*** Opening Information given ***
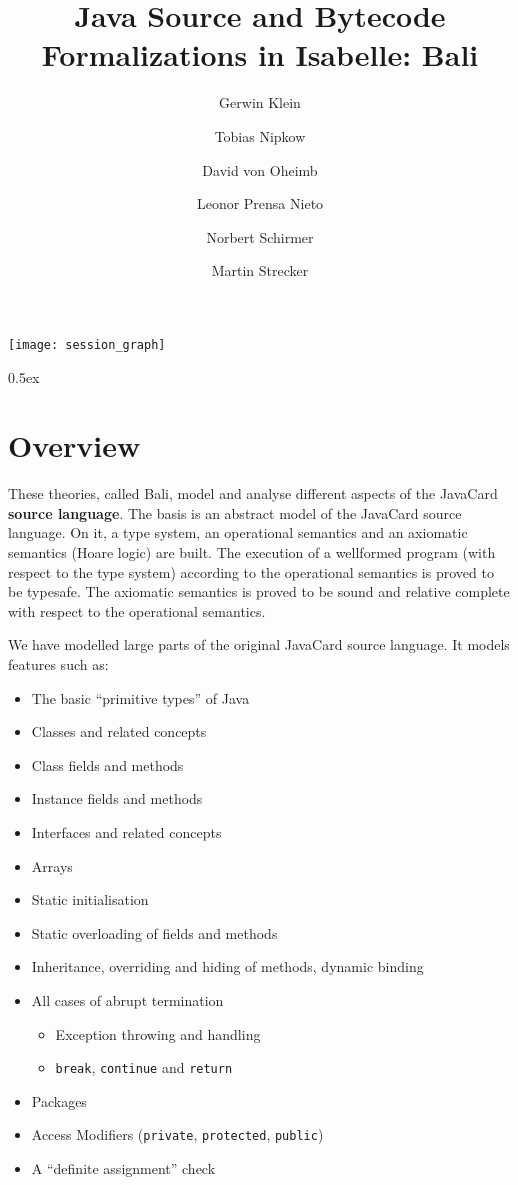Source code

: \documentclass[11pt,a4paper]{book}
\begin{document}
\title{Java Source and Bytecode Formalizations in Isabelle: Bali}
\author{Gerwin Klein \and Tobias Nipkow \and David von Oheimb \and
  Leonor Prensa Nieto \and Norbert Schirmer \and Martin Strecker}
\maketitle

\tableofcontents

\begin{center}
  \texttt{[image: session\_graph]}
\end{center}

\parindent 0pt\parskip 0.5ex
\chapter{Overview}
These theories, called Bali,  model and analyse different aspects of the 
JavaCard \textbf{source language}. 
The basis is an abstract model of the JavaCard source language. 
On it, a type system, an operational semantics and an axiomatic semantics 
(Hoare logic) are built. The execution of a wellformed program (with respect to
the type system) according to the operational semantics is proved to be 
typesafe. The axiomatic semantics is proved to be sound and relative complete 
with respect to the operational semantics.

We have modelled large parts of the original JavaCard source language. It models
features such as:
\begin{itemize}
\item The basic ``primitive types'' of Java 
\item Classes and related concepts 
\item Class fields and methods
\item Instance fields and methods
\item Interfaces and related concepts 
\item Arrays
\item Static initialisation
\item Static overloading of fields and methods
\item Inheritance, overriding and hiding of methods, dynamic binding
\item All cases of abrupt termination
      \begin{itemize}
        \item Exception throwing and handling
        \item \texttt{break}, \texttt{continue} and \texttt{return} 
      \end{itemize}
\item Packages
\item Access Modifiers (\texttt{private}, \texttt{protected}, \texttt{public})
\item A ``definite assignment'' check
\end{itemize}
\end{document}
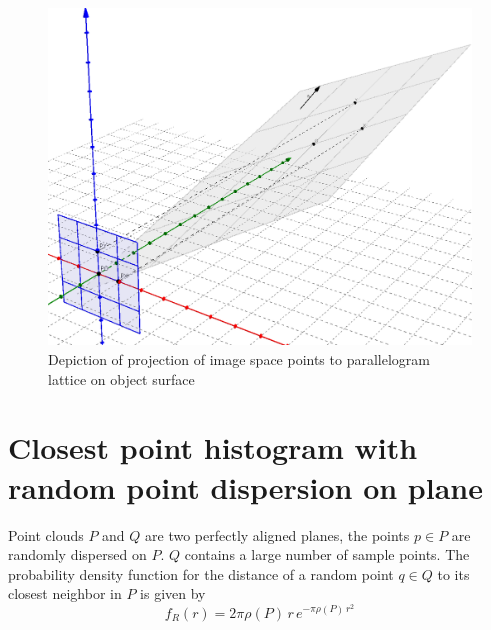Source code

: \begin{figure}[h]
\centering
\includegraphics[width=.9\textwidth]{fig/lattice_proof.png}
\caption{Depiction of projection of image space points to parallelogram lattice on object surface}
\label{fig:lattice_proof}
\end{figure}


\FloatBarrier

\section{Closest point histogram with random point dispersion on plane} \label{sec:proof_rand_disp_plane}
Point clouds $P$ and $Q$ are two perfectly aligned planes, the points $p \in P$ are randomly dispersed on $P$. $Q$ contains a large number of sample points. The probability density function for the distance of a random point $q \in Q$ to its closest neighbor in $P$ is given by
\begin{equation}
f_R(r) = 2 \pi \rho(P) \, r \, e^{-\pi \rho(P) \, r^2}
\end{equation}


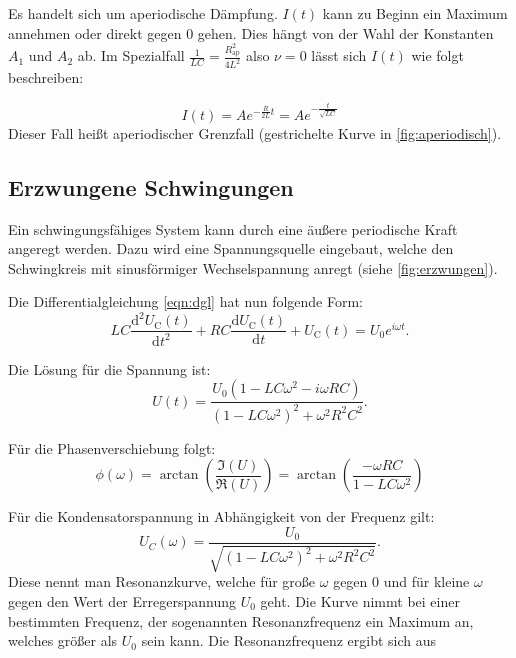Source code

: Es handelt sich um aperiodische Dämpfung. $I(t)$ kann zu Beginn ein Maximum annehmen oder direkt gegen 0 gehen. Dies hängt von der Wahl der Konstanten $A_{1}$ und $A_{2}$ ab.
Im Spezialfall $\frac{1}{LC} = \frac{R_{\mathrm{ap}}^2}{4L^2}$ also $\nu = 0$
lässt sich $I(t)$ wie folgt beschreiben:

\begin{equation}
  I(t) = A e^{-\frac{R}{2L}t} = A e^{-\frac{t}{\sqrt{LC}}}
\end{equation}
Dieser Fall heißt aperiodischer Grenzfall (gestrichelte Kurve in \ref{fig:aperiodisch}).

\subsection{Erzwungene Schwingungen}
Ein schwingungsfähiges System kann durch eine äußere periodische Kraft angeregt werden. Dazu wird eine Spannungsquelle eingebaut, welche den Schwingkreis mit sinusförmiger Wechselspannung anregt (siehe \ref{fig:erzwungen}).


Die Differentialgleichung \ref{eqn:dgl} hat nun folgende Form:
\begin{equation}
  LC \frac{\mathrm{d}^2 U_{\mathrm C}(t)}{\mathrm{d}t^2} + RC \frac{\mathrm{d}U_{\mathrm C}(t)}{\mathrm{d}t} + U_{\mathrm C}(t) = U_0 e^{i\omega t}.
\end{equation}

Die Lösung für die Spannung ist:
\begin{equation}
  U(t) = \frac{U_0(1-LC\omega^2 - i\omega RC)}{(1 - LC\omega^2)^2 + \omega^2 R^2 C^2}.
\end{equation}

Für die Phasenverschiebung folgt:
\begin{equation}
  \phi(\omega) = \arctan \left(\frac{\Im(U)}{\Re(U)}\right) = \arctan \left(\frac{-\omega RC}{1 - LC\omega^2}\right)
\end{equation}

Für die Kondensatorspannung in Abhängigkeit von der Frequenz gilt:
\begin{equation}
\label{eqn:resonanz}
U_C(\omega) = \frac{U_0}{\sqrt{\left(1 - LC\omega^2 \right)^2 + \omega^2R^2C^2}}.
\end{equation}
Diese nennt man Resonanzkurve, welche für große $\omega$ gegen 0 und für kleine $\omega$ gegen den Wert der Erregerspannung $U_0$ geht. Die Kurve nimmt bei einer bestimmten Frequenz, der sogenannten Resonanzfrequenz ein Maximum an, welches größer als $U_0$ sein kann. Die Resonanzfrequenz ergibt sich aus

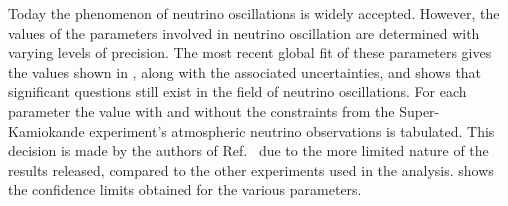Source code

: 
Today the phenomenon of neutrino oscillations is widely accepted. 
However, the values of the parameters involved in neutrino oscillation are determined with varying levels of precision.
The most recent global fit of these parameters gives the values shown in , along with the associated uncertainties, and shows that significant questions still exist in the field of neutrino oscillations.
For each parameter the value with and without the constraints from the Super-Kamiokande experiment's atmospheric neutrino observations is tabulated.
This decision is made by the authors of Ref.~\cite{nufit5} due to the more limited nature of the results released, compared to the other experiments used in the analysis.
 shows the confidence limits obtained for the various parameters.

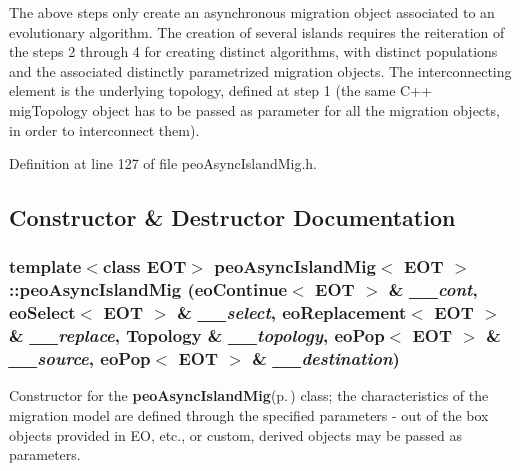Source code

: The above steps only create an asynchronous migration object associated to an evolutionary algorithm. The creation of several islands requires the reiteration of the steps 2 through 4 for creating distinct algorithms, with distinct populations and the associated distinctly parametrized migration objects. The interconnecting element is the underlying topology, defined at step 1 (the same C++ mig\-Topology object has to be passed as parameter for all the migration objects, in order to interconnect them). 



Definition at line 127 of file peo\-Async\-Island\-Mig.h.

\subsection{Constructor \& Destructor Documentation}
\subsubsection{\setlength{\rightskip}{0pt plus 5cm}template$<$class EOT$>$ {\bf peo\-Async\-Island\-Mig}$<$ EOT $>$::{\bf peo\-Async\-Island\-Mig} (eo\-Continue$<$ EOT $>$ \& {\em \_\-\_\-cont}, eo\-Select$<$ EOT $>$ \& {\em \_\-\_\-select}, eo\-Replacement$<$ EOT $>$ \& {\em \_\-\_\-replace}, {\bf Topology} \& {\em \_\-\_\-topology}, eo\-Pop$<$ EOT $>$ \& {\em \_\-\_\-source}, eo\-Pop$<$ EOT $>$ \& {\em \_\-\_\-destination})}\label{classpeo_async_island_mig_e0f706cbf4148d3ca327227a5c7a9fdf}


Constructor for the {\bf peo\-Async\-Island\-Mig}{\rm (p.\,\pageref{classpeo_async_island_mig})} class; the characteristics of the migration model are defined through the specified parameters - out of the box objects provided in EO, etc., or custom, derived objects may be passed as parameters. 

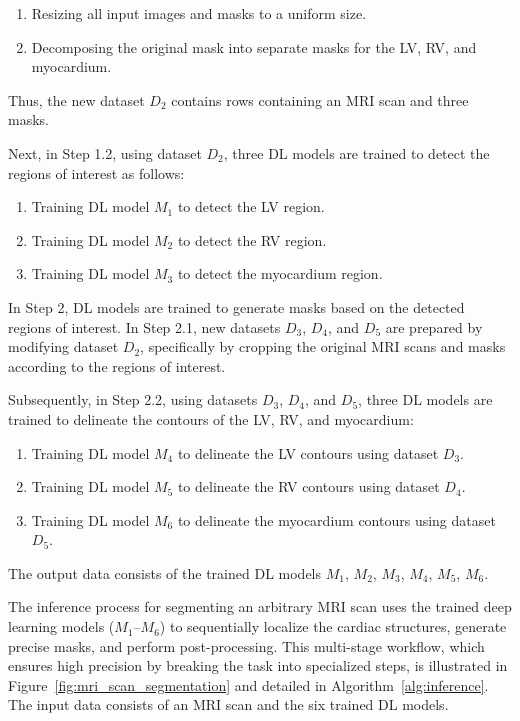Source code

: \documentclass[fleqn,10pt]{wlscirep}
\begin{document}
\begin{enumerate}[label=Step 1.1.\arabic*:, leftmargin=6.5em]
    \item Resizing all input images and masks to a uniform size.
    \item Decomposing the original mask into separate masks for the LV, RV, and myocardium.
\end{enumerate}

Thus, the new dataset \({D_2}\) contains rows containing an MRI scan and three masks.

Next, in Step 1.2, using dataset \({D_2}\), three DL models are trained to detect the regions of interest as follows:

\begin{enumerate}[label=Step 1.2.\arabic*:, leftmargin=6.5em]
    \item Training DL model \({M_1}\) to detect the LV region.
    \item Training DL model \({M_2}\) to detect the RV region.
    \item Training DL model \({M_3}\) to detect the myocardium region.
\end{enumerate}

In Step 2, DL models are trained to generate masks based on the detected regions of interest. In Step 2.1, new datasets \({D_3}\), \({D_4}\), and \({D_5}\) are prepared by modifying dataset \({D_2}\), specifically by cropping the original MRI scans and masks according to the regions of interest.

Subsequently, in Step 2.2, using datasets \({D_3}\), \({D_4}\), and \({D_5}\), three DL models are trained to delineate the contours of the LV, RV, and myocardium:

\begin{enumerate}[label=Step 2.2.\arabic*:, leftmargin=6.5em]
    \item Training DL model \({M_4}\) to delineate the LV contours using dataset \({D_3}\).
    \item Training DL model \({M_5}\) to delineate the RV contours using dataset \({D_4}\).
    \item Training DL model \({M_6}\) to delineate the myocardium contours using dataset \({D_5}\).
\end{enumerate}

The output data consists of the trained DL models \({M_1}\), \({M_2}\), \({M_3}\), \({M_4}\), \({M_5}\), \({M_6}\).

The inference process for segmenting an arbitrary MRI scan uses the trained deep learning models (\(M_1\)–\(M_6\)) to sequentially localize the cardiac structures, generate precise masks, and perform post-processing. This multi-stage workflow, which ensures high precision by breaking the task into specialized steps, is illustrated in Figure~\ref{fig:mri_scan_segmentation} and detailed in Algorithm~\ref{alg:inference}. The input data consists of an MRI scan and the six trained DL models.
\end{document}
*** Closing Information given ***
* **What you are asked to do**
What is needed is every line of the records that contains the word "sich".

* **Solution to the exercise**
: Es handelt sich um aperiodische Dämpfung. $I(t)$ kann zu Beginn ein Maximum annehmen oder direkt gegen 0 gehen. Dies hängt von der Wahl der Konstanten $A_{1}$ und $A_{2}$ ab.
lässt sich $I(t)$ wie folgt beschreiben:
Diese nennt man Resonanzkurve, welche für große $\omega$ gegen 0 und für kleine $\omega$ gegen den Wert der Erregerspannung $U_0$ geht. Die Kurve nimmt bei einer bestimmten Frequenz, der sogenannten Resonanzfrequenz ein Maximum an, welches größer als $U_0$ sein kann. Die Resonanzfrequenz ergibt sich aus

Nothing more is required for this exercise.